The seagrass donuts face a similar situation. The pattern is clear and documentable. The mechanism is not. Scientists working in this field are at an early stage of understanding, and the aerial footage from the Sound of Barra represents a starting point for investigation rather than a conclusion.
What the footage does confirm is that seagrass is capable of organizing itself — or being organized by its environment — into formations that are visually striking and structurally consistent. Whether that is driven by the plant’s own growth dynamics, by physical water movement, by the behavior of species living within the meadow, or by something else entirely is a question that remains genuinely open.
What Researchers and Conservationists Are Watching For
NatureScot’s documentation of the rings through aerial video marks a first step. Recording the formations on film creates a baseline — researchers can now track whether the rings change over time, expand, contract, merge, or disappear. That kind of longitudinal observation is often how the mechanism behind a natural pattern eventually reveals itself.
Conservation interest in the site is likely to grow.
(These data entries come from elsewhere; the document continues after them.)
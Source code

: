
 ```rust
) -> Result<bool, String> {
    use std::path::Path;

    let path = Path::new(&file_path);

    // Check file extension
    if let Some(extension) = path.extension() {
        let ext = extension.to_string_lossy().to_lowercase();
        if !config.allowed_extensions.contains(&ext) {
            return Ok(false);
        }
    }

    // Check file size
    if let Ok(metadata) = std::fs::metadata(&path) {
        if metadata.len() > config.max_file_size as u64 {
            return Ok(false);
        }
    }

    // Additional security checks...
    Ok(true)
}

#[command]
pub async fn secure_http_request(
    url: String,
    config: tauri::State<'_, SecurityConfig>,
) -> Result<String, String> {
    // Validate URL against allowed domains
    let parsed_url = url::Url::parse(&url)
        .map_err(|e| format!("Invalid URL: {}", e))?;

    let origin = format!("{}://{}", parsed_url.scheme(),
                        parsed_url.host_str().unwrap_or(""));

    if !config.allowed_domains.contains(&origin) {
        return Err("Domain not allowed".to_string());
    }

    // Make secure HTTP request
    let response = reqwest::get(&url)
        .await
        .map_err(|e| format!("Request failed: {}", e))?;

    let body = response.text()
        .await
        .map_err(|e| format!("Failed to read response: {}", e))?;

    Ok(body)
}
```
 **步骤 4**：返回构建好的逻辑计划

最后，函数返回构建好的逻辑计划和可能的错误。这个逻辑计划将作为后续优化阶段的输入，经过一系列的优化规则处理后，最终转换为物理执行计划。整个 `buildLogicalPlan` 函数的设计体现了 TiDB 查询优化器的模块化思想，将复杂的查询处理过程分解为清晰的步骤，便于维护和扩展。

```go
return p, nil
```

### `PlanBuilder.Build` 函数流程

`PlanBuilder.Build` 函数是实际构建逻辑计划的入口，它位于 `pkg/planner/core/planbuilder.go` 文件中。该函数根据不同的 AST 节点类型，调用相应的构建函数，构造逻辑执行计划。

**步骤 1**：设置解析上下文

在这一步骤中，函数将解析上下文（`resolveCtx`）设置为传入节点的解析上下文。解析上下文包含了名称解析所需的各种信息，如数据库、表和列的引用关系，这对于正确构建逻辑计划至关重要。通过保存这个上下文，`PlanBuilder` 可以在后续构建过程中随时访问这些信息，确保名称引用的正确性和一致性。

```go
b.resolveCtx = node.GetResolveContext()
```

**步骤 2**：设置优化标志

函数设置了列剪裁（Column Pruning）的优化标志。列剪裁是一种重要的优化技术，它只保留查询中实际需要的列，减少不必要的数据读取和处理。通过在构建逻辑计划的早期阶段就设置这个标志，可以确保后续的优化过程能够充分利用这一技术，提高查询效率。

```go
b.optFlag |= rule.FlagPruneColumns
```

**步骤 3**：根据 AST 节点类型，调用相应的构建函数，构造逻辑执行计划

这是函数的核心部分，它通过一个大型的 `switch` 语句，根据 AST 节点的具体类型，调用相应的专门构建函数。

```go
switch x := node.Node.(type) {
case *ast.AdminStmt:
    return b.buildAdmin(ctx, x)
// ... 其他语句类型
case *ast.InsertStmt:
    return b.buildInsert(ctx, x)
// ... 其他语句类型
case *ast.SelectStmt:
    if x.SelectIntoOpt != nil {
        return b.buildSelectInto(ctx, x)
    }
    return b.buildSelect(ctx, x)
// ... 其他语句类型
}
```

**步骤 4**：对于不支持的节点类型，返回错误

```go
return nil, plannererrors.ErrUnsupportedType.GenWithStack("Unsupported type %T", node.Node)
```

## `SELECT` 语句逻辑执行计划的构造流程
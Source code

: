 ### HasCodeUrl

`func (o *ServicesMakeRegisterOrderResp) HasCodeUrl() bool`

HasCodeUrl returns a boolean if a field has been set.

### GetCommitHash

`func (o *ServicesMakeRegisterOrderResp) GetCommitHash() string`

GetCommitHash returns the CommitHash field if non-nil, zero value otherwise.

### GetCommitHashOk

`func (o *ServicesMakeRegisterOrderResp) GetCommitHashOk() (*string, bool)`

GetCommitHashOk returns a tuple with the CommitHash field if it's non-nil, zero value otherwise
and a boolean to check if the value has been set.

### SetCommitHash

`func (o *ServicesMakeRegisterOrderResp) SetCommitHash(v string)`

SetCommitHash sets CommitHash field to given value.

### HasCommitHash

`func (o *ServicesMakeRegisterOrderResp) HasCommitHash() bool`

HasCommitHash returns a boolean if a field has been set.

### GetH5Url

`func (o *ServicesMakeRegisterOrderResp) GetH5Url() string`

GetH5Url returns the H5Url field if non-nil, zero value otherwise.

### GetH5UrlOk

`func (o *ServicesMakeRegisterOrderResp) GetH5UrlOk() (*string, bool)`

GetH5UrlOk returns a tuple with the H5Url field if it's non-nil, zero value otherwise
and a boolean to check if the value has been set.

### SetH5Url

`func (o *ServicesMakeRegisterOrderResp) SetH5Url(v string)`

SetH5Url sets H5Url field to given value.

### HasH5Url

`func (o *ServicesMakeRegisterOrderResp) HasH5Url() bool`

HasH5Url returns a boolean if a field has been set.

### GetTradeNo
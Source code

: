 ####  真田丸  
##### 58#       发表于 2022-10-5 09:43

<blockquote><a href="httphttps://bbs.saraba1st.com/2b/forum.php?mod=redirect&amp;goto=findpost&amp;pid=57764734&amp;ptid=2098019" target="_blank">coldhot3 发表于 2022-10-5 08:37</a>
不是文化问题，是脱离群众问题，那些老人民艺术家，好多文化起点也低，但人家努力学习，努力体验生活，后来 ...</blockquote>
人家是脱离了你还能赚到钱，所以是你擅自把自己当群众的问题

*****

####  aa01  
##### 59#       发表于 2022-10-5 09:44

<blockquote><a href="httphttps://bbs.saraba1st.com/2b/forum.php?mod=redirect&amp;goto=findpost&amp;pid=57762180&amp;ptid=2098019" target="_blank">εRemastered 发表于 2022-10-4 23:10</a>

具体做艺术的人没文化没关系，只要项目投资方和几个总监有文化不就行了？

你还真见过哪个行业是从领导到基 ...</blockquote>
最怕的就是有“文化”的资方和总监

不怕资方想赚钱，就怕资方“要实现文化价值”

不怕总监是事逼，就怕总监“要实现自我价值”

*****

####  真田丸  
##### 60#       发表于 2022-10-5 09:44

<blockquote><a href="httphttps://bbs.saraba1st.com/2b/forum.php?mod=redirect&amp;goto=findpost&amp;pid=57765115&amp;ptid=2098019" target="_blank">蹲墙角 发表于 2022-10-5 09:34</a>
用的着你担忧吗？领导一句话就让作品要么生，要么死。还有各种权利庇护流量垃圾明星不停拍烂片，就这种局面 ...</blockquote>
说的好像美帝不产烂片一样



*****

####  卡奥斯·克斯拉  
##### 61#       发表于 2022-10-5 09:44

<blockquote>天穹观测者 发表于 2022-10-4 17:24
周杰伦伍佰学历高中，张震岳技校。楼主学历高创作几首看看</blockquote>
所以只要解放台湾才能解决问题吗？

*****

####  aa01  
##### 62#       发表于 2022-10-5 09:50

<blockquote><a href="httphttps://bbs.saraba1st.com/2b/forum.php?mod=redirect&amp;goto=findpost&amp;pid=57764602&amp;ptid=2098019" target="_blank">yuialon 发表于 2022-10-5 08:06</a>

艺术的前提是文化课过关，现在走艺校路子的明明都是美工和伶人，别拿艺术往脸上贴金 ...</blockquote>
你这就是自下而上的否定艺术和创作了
Areas that support unusual or complex seagrass behavior are often indicators of broader ecological health, and protecting them from disturbance gives researchers the best chance of understanding what is actually happening on the seafloor.
For now, the seagrass donuts of the Sound of Barra sit in a category that science finds both exciting and uncomfortable — clearly real, visually extraordinary, and not yet explained.
Frequently Asked Questions
What are seagrass donuts?
They are ring-shaped formations of seagrass on the seafloor, with living seagrass growing in a circular band around a bare central area, giving them a donut-like appearance from above.
Where were these formations discovered?
They were filmed in the Sound of Barra, a shallow channel in the Outer Hebrides off the coast of Scotland.
Has this ever been seen in Scotland before?
According to NatureScot, this is the first time seagrass circles of this kind have been recorded on video in Scottish waters.
Do scientists know what causes the ring shapes?
Not yet. The mechanism behind the formations has not been scientifically established, and researchers are described as only beginning to understand the patterns.
Are seagrass donuts related to fairy circles?
The comparison has been made because of the visual similarity — rings of growth surrounding a bare central patch — but whether they share any common cause has not been confirmed.
Why does seagrass matter beyond this discovery?
Seagrass meadows store carbon, support marine life, and stabilize coastal sediment, but they have suffered significant losses in UK and global waters, making intact beds like those in the Sound of Barra ecologically important.